この作品は、テレビ局で人気アナウンサーとして働く国江田計と、映像作家の都築潮を中心にした恋愛小説です。計は、画面の中では品がよく、清潔感のある王子様のように振る舞っています。けれどその内側には、強い毒舌や苛立ち、完璧でいなければならないという緊張が渦巻いています。そんな二面性を抱えた彼が、仕事を通じて潮と出会うところから物語が動き出します。

読みどころは、テンポのよい掛け合いと、その奥で少しずつほどけていく心の動きです。計の裏の顔は強烈ですが、単なるギャップの面白さだけで終わりません。人に見せる自分と、本当は誰かに見つけてほしい自分。そのずれを抱えて働く苦しさが、恋の高揚と同時に描かれます。潮は計の完璧な表面だけを見て近づくのではなく、面倒で不器用な部分も含めて受け止めようとします。その距離感が、この物語の心地よさです。

仕事の現場が背景にあるため、恋愛だけに閉じない読み味もあります。テレビや映像制作の空気、プロとしての意地、見られる仕事ならではの緊張が、二人の関係に立体感を与えています。
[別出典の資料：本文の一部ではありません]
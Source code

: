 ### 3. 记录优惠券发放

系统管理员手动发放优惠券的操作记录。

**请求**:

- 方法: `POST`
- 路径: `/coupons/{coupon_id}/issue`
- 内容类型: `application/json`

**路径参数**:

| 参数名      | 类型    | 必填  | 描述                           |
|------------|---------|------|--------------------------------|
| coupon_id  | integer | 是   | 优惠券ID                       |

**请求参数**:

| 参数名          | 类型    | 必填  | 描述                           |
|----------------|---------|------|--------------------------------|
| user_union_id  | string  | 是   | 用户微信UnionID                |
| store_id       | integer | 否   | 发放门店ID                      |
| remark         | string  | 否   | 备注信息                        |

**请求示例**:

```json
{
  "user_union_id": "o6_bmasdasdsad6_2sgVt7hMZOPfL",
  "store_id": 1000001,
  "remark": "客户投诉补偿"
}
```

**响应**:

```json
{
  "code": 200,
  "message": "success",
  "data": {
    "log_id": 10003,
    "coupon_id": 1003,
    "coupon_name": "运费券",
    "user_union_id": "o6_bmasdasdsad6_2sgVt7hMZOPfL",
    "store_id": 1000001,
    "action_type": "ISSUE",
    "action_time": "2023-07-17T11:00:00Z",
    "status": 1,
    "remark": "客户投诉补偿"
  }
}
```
軽やかなラブコメとして読める一方で、誰かに素顔を知られる怖さ、自分の弱さを差し出す勇気も静かに残ります。

『イエスかノーか半分か』は、明るく楽しい恋の入口から、人が人に心を許していく過程までを丁寧に楽しめる一冊です。会話の面白さで読み進めながら、最後には登場人物の不器用さまで愛おしく感じられる作品です。